This was me. I am Tom and yes, my actual name is Tom.

Been talking about this trade for a long time on http://www.braves-nation.com/forums/showthread.php?tid=2044&pid=56031#pid56031

Maggie25
Member
Member
Maggie25

What I think this proves is that Andrew Friedman and Farhan Zaidi obviously read Fangraphs chats and took your idea. That or you are psychic. Those two things, or you did some good baseball/contracts analysis. Either way, good job.

tthetank55
Member
tthetank55

I will go with a 0.01% chance that someone in either team’s FO saw this and it made any impact on subsequently actions.

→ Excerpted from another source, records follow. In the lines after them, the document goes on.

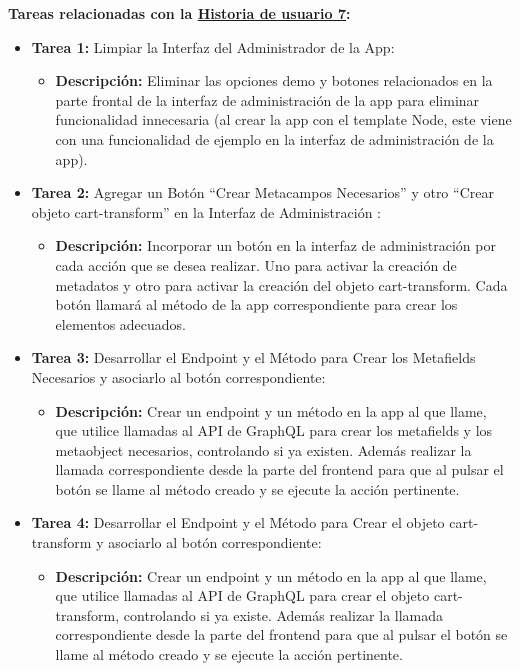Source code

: \documentclass[12pt]{article}
\begin{document}
\textbf{Tareas relacionadas con la \hyperref[sec:historia7]{Historia de usuario 7}:}
\begin{itemize}
    \item \textbf{Tarea 1:} Limpiar la Interfaz del Administrador de la App:
          \begin{itemize}[label=--]
              \item \textbf{Descripción:} Eliminar las opciones demo y botones relacionados en la parte frontal de la interfaz de administración de la app para eliminar funcionalidad innecesaria (al crear la app con el template Node, este viene con una funcionalidad de ejemplo en la interfaz de administración de la app).
          \end{itemize}
    \item \textbf{Tarea 2:} Agregar un Botón ``Crear Metacampos Necesarios'' y otro ``Crear objeto cart-transform'' en la Interfaz de Administración :
          \begin{itemize}[label=--]
              \item \textbf{Descripción:} Incorporar un botón en la interfaz de administración por cada acción que se desea realizar. Uno para activar la creación de metadatos y otro para activar la creación del objeto cart-transform. Cada botón llamará al método de la app correspondiente para crear los elementos adecuados.
          \end{itemize}
    \item \textbf{Tarea 3:} Desarrollar el Endpoint y el Método para Crear los Metafields Necesarios y asociarlo al botón correspondiente:
          \begin{itemize}[label=--]
              \item \textbf{Descripción:} Crear un endpoint y un método en la app al que llame, que utilice llamadas al API de GraphQL para crear los metafields y los metaobject necesarios, controlando si ya existen. Además realizar la llamada correspondiente desde la parte del frontend para que al pulsar el botón se llame al método creado y se ejecute la acción pertinente.
          \end{itemize}
    \item \textbf{Tarea 4:} Desarrollar el Endpoint y el Método para Crear el objeto cart-transform y asociarlo al botón correspondiente:
          \begin{itemize}[label=--]
              \item \textbf{Descripción:} Crear un endpoint y un método en la app al que llame, que utilice llamadas al API de GraphQL para crear el objeto cart-transform, controlando si ya existe. Además realizar la llamada correspondiente desde la parte del frontend para que al pulsar el botón se llame al método creado y se ejecute la acción pertinente.

\end{itemize}
\end{itemize}
\end{document}
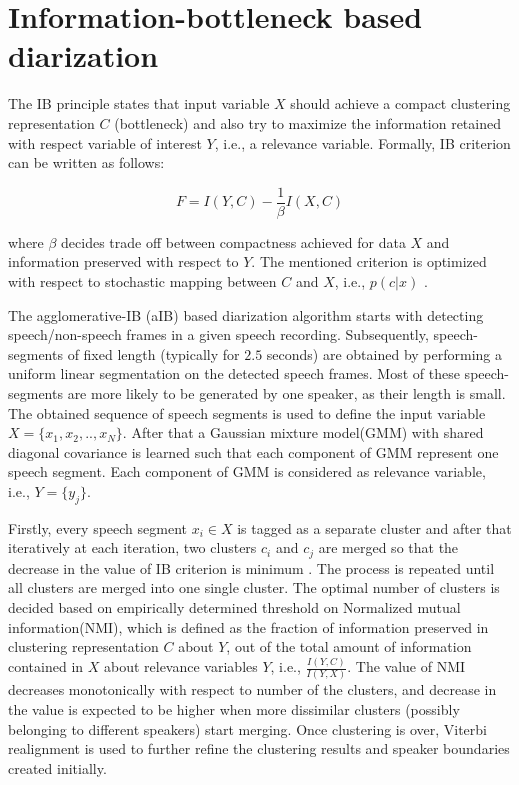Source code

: \documentclass[conference]{IEEEtran}
\begin{document}
\section{Information-bottleneck based diarization}
\label{system}


The IB principle states that input variable $X$ should achieve a compact clustering representation $C$ (bottleneck) and also try to maximize the information retained with respect variable of interest $Y$, i.e., a relevance variable. Formally, IB criterion can be written as follows:

\begin{equation}
\label{eq:aIB}
F = I(Y,C) - \frac{1}{\beta}I(X,C) 
\end{equation} 

where $\beta$ decides trade off between compactness achieved for data $X$ and information preserved with respect to $Y$. The mentioned criterion is optimized with respect to stochastic mapping between $C$ and $X$, i.e., $p(c|x)$ . 

The agglomerative-IB (aIB) based diarization algorithm starts with detecting speech/non-speech frames in a given speech recording. Subsequently, speech-segments of fixed length (typically for $2.5$ seconds) are obtained by performing a uniform linear segmentation on the detected speech frames. Most of these speech-segments are more likely to be generated by one speaker, as their length is small. The obtained sequence of speech segments is used to define the input variable $X={\{x_1,x_2,..,x_N\}}$.  After that a Gaussian mixture model(GMM) with shared diagonal covariance is learned such that each component of GMM represent one speech segment. Each component of GMM is considered as relevance variable, i.e., $Y = \{ y_{j}\}$. 

Firstly, every speech segment $x_i \in X$ is tagged as a separate cluster and after that iteratively at each iteration, two clusters $c_i$ and $c_j$ are merged so that the decrease in the value of IB criterion is minimum \cite{aIB2}. The process is repeated until all clusters are merged into one single cluster. The optimal number of clusters is decided based on empirically determined threshold on Normalized mutual information(NMI), which is defined as the fraction of information preserved in clustering representation $C$ about $Y$, out of the total amount of information contained in $X$ about relevance variables $Y$, i.e., $\frac{I(Y,C)}{I(Y,X)}$. The value of NMI decreases monotonically with respect to number of the clusters, and decrease in the value is expected to be higher when more dissimilar clusters (possibly belonging to different speakers) start merging.  Once clustering is over, Viterbi realignment is used to further refine the clustering results and speaker boundaries created initially.
\end{document}
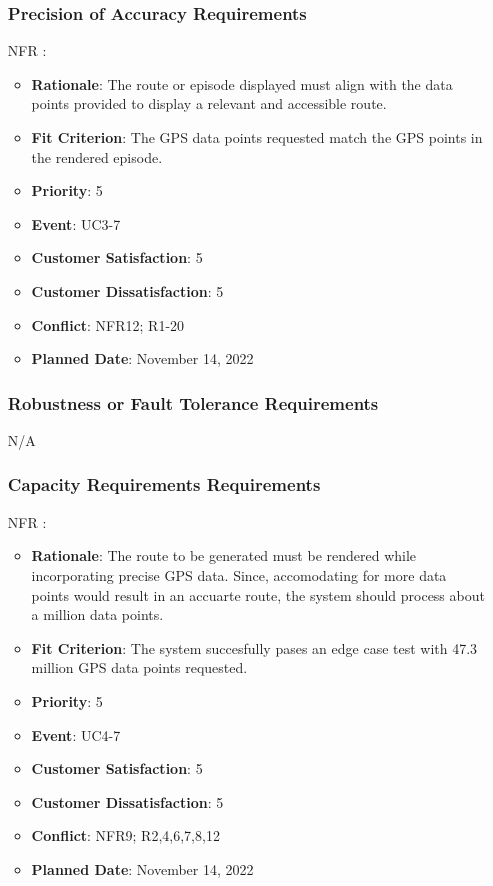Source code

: \documentclass[12pt, titlepage]{article}
\newcounter{reqnum} %
\newcounter{freqnum} %
\begin{document}
\begin{itemize}
\subsubsection{Precision of Accuracy Requirements}
\item[NFR\refstepcounter{freqnum}\thefreqnum
\label{NFR}:] 
\begin{itemize}
    \item \textbf{Rationale}: The route or episode displayed must align with the data points provided to display a relevant and accessible route.
    \item \textbf{Fit Criterion}: The GPS data points requested match the GPS points in the rendered episode.
    \item \textbf{Priority}: 5
    \item \textbf{Event}: UC3-7%
    \item \textbf{Customer Satisfaction}: 5
    \item \textbf{Customer Dissatisfaction}: 5
    \item \textbf{Conflict}: NFR12; R1-20
    \item \textbf{Planned Date}: November 14, 2022
\end{itemize}
\subsubsection{Robustness or Fault Tolerance Requirements}
N/A
\subsubsection{Capacity Requirements Requirements}
\item[NFR\refstepcounter{freqnum}\thefreqnum
\label{NFR}:] 
\begin{itemize}
    \item \textbf{Rationale}: The route to be generated must be rendered while incorporating precise GPS data. Since, accomodating for more data points would result in an accuarte route, the system should process about a million data points.
    \item \textbf{Fit Criterion}: The system succesfully pases an edge case test with 47.3 million GPS data points requested.
    \item \textbf{Priority}: 5
    \item \textbf{Event}: UC4-7 %
    \item \textbf{Customer Satisfaction}: 5
    \item \textbf{Customer Dissatisfaction}: 5
    \item \textbf{Conflict}: NFR9; R2,4,6,7,8,12
    \item \textbf{Planned Date}: November 14, 2022
\end{itemize}

\end{itemize}
\end{document}
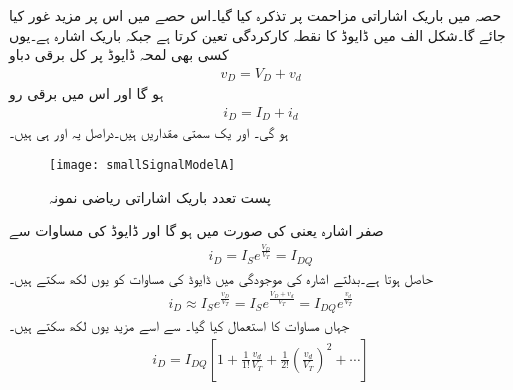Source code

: حصہ   میں باریک اشاراتی مزاحمت  پر تذکرہ کیا گیا۔اس حصے میں اس پر مزید غور کیا جائے گا۔شکل  الف میں   ڈایوڈ کا نقطہ کارکردگی تعین کرتا ہے جبکہ  باریک اشارہ ہے۔یوں کسی بھی لمحہ ڈایوڈ پر کل برقی دباو
\begin{align}
v_D=V_D+v_d
\end{align}
ہو گا اور اس میں برقی رو
\begin{align}
i_D=I_D+i_d
\end{align}
ہو گی۔  اور  یک سمتی مقداریں ہیں۔دراصل یہ  اور  ہی ہیں۔
\begin{figure}
\centering
\texttt{[image: smallSignalModelA]}
\caption{پست تعدد باریک اشاراتی ریاضی نمونہ}
\label{شکل_باریک_اشاراتی_ماڈل}
\end{figure}
صفر اشارہ یعنی  کی صورت میں  ہو گا اور ڈایوڈ کی مساوات سے
\begin{align} \label{مساوات_ڈایوڈ_صفر_اشارہ_پر_رو}
i_D=I_S e^{\frac{V_D}{V_T}}=I_{DQ}
\end{align}
حاصل ہوتا ہے۔بدلتے اشارہ کی موجودگی میں ڈایوڈ کی مساوات کو یوں لکھ سکتے ہیں۔
\begin{align}
i_D \approx I_S e^{\frac{v_D}{V_T}} = I_S e^{\frac{V_D+v_d}{V_T}}=I_{DQ} e^{\frac{v_d}{V_T}}
\end{align}
جہاں مساوات   کا استعمال کیا گیا۔  سے اسے مزید  یوں لکھ سکتے ہیں۔
\begin{align}
i_D=I_{DQ} \left[1+ \frac{1}{1!} \frac{v_d}{V_T}+ \frac{1}{2!} \left (\frac{v_d}{V_T} \right )^{2} +\cdots \right ]
\end{align}

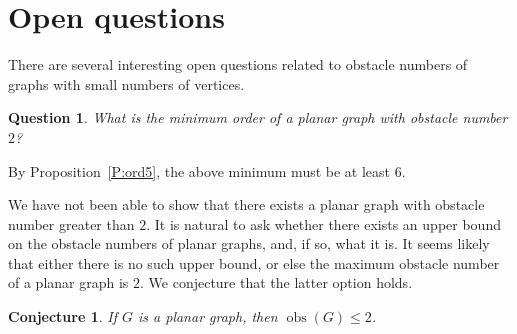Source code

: \documentclass[12pt]{amsart}
\newtheorem{conjecture}[theorem]{Conjecture}
\newtheorem{proposition}[theorem]{Proposition}
\newtheorem{question}[theorem]{Question}
\theoremstyle{remark}
\DeclareMathOperator{\obs}{\ensuremath{\mathrm{obs}}}
\DeclareMathOperator{\obsout}{\ensuremath{\obs_\mathrm{out}}}
\begin{document}
\section{Open questions}

There are several interesting open questions related to obstacle numbers of graphs with small numbers of vertices.

\begin{question}
What is the minimum order of a planar graph
with obstacle number $2$?
\end{question}

By Proposition~\ref{P:ord5},
the above minimum must be at least $6$.

We have not been able to show that there exists
a planar graph with obstacle number greater than $2$.
It is natural to ask whether there exists an upper bound
on the obstacle numbers of planar graphs,
and, if so, what it is.
It seems likely that either there is no such upper bound,
or else the maximum obstacle number of a planar graph
is $2$.
We conjecture that the latter option holds.

\begin{conjecture} \label{J:obsplanar2}
If $G$ is a planar graph,
then $\obs(G)\le 2$.
\end{conjecture}

%
%
%
\end{document}
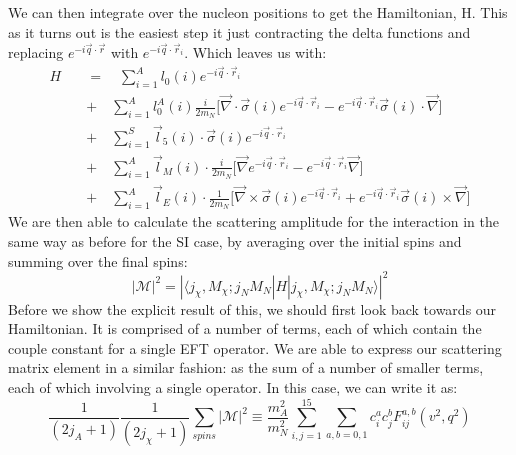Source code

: \par
We can then integrate over the nucleon positions to get the Hamiltonian, H.
This as it turns out is the easiest step it just contracting the delta functions and replacing $e^{-i\vec{q}\cdot \vec{r}}$ with $e^{-i\vec{q}\cdot \vec{r}_i}$.
Which leaves us with:
\begin{equation}
\begin{split}
    H\quad & =\quad \sum^{A}_{i=1} l_{0}(i) e^{-i\vec{q}\cdot \vec{r}_i} \\
           & +\quad \sum^{A}_{i=1} l^A_0 (i) \frac{i}{2m_N} \Bigg[ \vec{\nabla} \cdot \vec{\sigma}(i) e^{-i\vec{q}\cdot \vec{r}_i} - e^{-i\vec{q}\cdot \vec{r}_i} \vec{\sigma}(i) \cdot \vec{\nabla} \Bigg] \\
           & +\quad \sum^{S}_{i=1} \vec{l}_5 (i) \cdot \vec{\sigma}(i) e^{-i\vec{q}\cdot \vec{r}_i} \\
           & +\quad \sum^{A}_{i=1} \vec{l}_M (i) \cdot \frac{i}{2m_N} \Bigg[ \vec{\nabla} e^{-i\vec{q}\cdot \vec{r}_i} - e^{-i\vec{q}\cdot \vec{r}_i}\vec{\nabla} \Bigg] \\
           & +\quad \sum^{A}_{i=1} \vec{l}_E (i) \cdot \frac{1}{2m_N} \Bigg[ \vec{\nabla} \times \vec{\sigma}(i)e^{-i\vec{q}\cdot \vec{r}_i} + e^{-i\vec{q}\cdot \vec{r}_i} \vec{\sigma}(i) \times \vec{\nabla} \Bigg]
\end{split}
\label{eq:eft_hamiltonian}
\end{equation}
We are then able to calculate the scattering amplitude for the interaction in the same way as before for the SI case, by averaging over the initial spins and summing over the final spins:
\begin{equation}
    | \mathcal{M} |^2  = |\langle j_\chi,M_\chi;j_N M_N | H | j_\chi,M_\chi;j_N M_N \rangle |^2
\end{equation}
Before we show the explicit result of this, we should first look back towards our Hamiltonian.
It is comprised of a number of terms, each of which contain the couple constant for a single EFT operator.
We are able to express our scattering matrix element in a similar fashion: as the sum of a number of smaller terms, each of which involving a single operator.
In this case, we can write it as:
\begin{equation}
    \frac{1}{(2j_A + 1)}\frac{1}{(2j_\chi + 1)} \sum_{spins} |\mathcal{M}|^2 \equiv
    \frac{m_A^2}{m_N^2} \sum_{i,j=1}^{15} \sum_{a,b=0,1} c_i^{a}c_{j}^{b} F_{ij}^{a,b} (v^2,q^2)
    \label{eq:eft_scattering_amplitude_in_terms_of_operator_form_factors}
\end{equation}
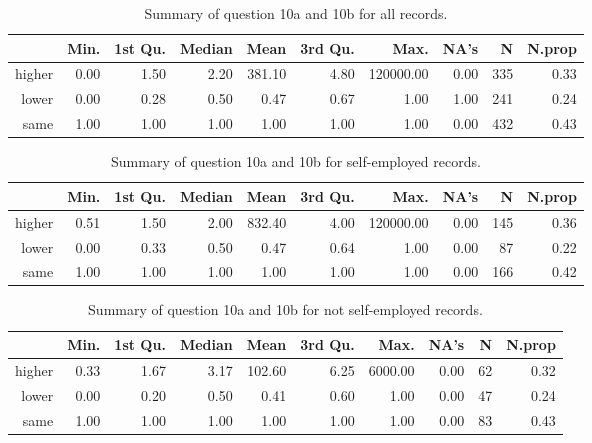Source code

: \begin{table}[ht]
\footnotesize
\centering
\begin{tabular}{rrrrrrrrrr}
  \hline
 & Min. & 1st Qu. & Median & Mean & 3rd Qu. & Max. & NA's & N & N.prop \\ 
  \hline
higher & 0.00 & 1.50 & 2.20 & 381.10 & 4.80 & 120000.00 & 0.00 & 335 & 0.33 \\ 
  lower & 0.00 & 0.28 & 0.50 & 0.47 & 0.67 & 1.00 & 1.00 & 241 & 0.24 \\ 
  same & 1.00 & 1.00 & 1.00 & 1.00 & 1.00 & 1.00 & 0.00 & 432 & 0.43 \\ 
   \hline
\end{tabular}
\caption{\label{tab:BC_all}  Summary of question 10a and 10b for  all records.}
\end{table}

\begin{table}[ht]
\footnotesize
\centering
\begin{tabular}{rrrrrrrrrr}
  \hline
 & Min. & 1st Qu. & Median & Mean & 3rd Qu. & Max. & NA's & N & N.prop \\ 
  \hline
higher & 0.51 & 1.50 & 2.00 & 832.40 & 4.00 & 120000.00 & 0.00 & 145 & 0.36 \\ 
  lower & 0.00 & 0.33 & 0.50 & 0.47 & 0.64 & 1.00 & 0.00 &  87 & 0.22 \\ 
  same & 1.00 & 1.00 & 1.00 & 1.00 & 1.00 & 1.00 & 0.00 & 166 & 0.42 \\ 
   \hline
\end{tabular}
\caption{\label{tab:BC_se}  Summary of question 10a and 10b for  self-employed records.}
\end{table}

\begin{table}[ht]
\footnotesize
\centering
\begin{tabular}{rrrrrrrrrr}
  \hline
 & Min. & 1st Qu. & Median & Mean & 3rd Qu. & Max. & NA's & N & N.prop \\ 
  \hline
higher & 0.33 & 1.67 & 3.17 & 102.60 & 6.25 & 6000.00 & 0.00 &  62 & 0.32 \\ 
  lower & 0.00 & 0.20 & 0.50 & 0.41 & 0.60 & 1.00 & 0.00 &  47 & 0.24 \\ 
  same & 1.00 & 1.00 & 1.00 & 1.00 & 1.00 & 1.00 & 0.00 &  83 & 0.43 \\ 
   \hline
\end{tabular}
\caption{\label{tab:BC_nse}  Summary of question 10a and 10b for  not self-employed records.}
\end{table}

But as Lloyd Christmas once said “You’re telling me there’s a chance…”

Brad
Member
Brad

I mean, Kiley McDaniel does work for the Braves and a slew of SABER slanted writers have jobs in MLB. Teams are looking at these sites. Too bad Tom can’t get any kickbacks. Come on Kiley, send the man a shirsey or something.

bohknowsbmore
Member
bohknowsbmore

Or SABER slanted folks might have parallel thought processes.

troybruno
Member
Member
troybruno

*did

dcweber99
Member
dcweber99

I went to a (competing site of Fangraphs) event at PNC Park this summer and Neal Huntington mentioned that he read (competitor’s site). I wouldn’t be surprised at all if someone in one of those front offices saw the suggestion. Whether that was the actual impetus is a different issue altogether- I’m sure the Dodgers were looking for all kinds of ways to get under the tax threshold and I’m sure the Braves were looking for all kinds of ways to free up space for 2018. We’ll know for sure if Tom gets a job offer

mikejunt
Member
Member
mikejunt

I mean, their book is filled with quotes from executives who say that they read it, and that was frequently true just a few years ago, probably still is.

Brian Reinhart
Member
Member

Dude, you are officially already a better GM than actual GMs Jim Bowden, Omar Minaya, or Dave Stewart.

Hollar
Member
Member

Don’t forget Derek Jeter.

DBRuns
Member
DBRuns

Or Ruben Amaro, Jr.

Oleg
Member
Oleg

No, I’m that Tom.

DBRuns
Member
DBRuns

This is one of the coolest things I’ve seen in my 5+ years reading FanGraphs. Good stuff.

Dmitri
Member
Dmitri

Back when Rex Barney was the PA guy in Baltimore, he had a thing he used to do. When a fan would catch a foul ball, he’d say, “give that fan a contract!”.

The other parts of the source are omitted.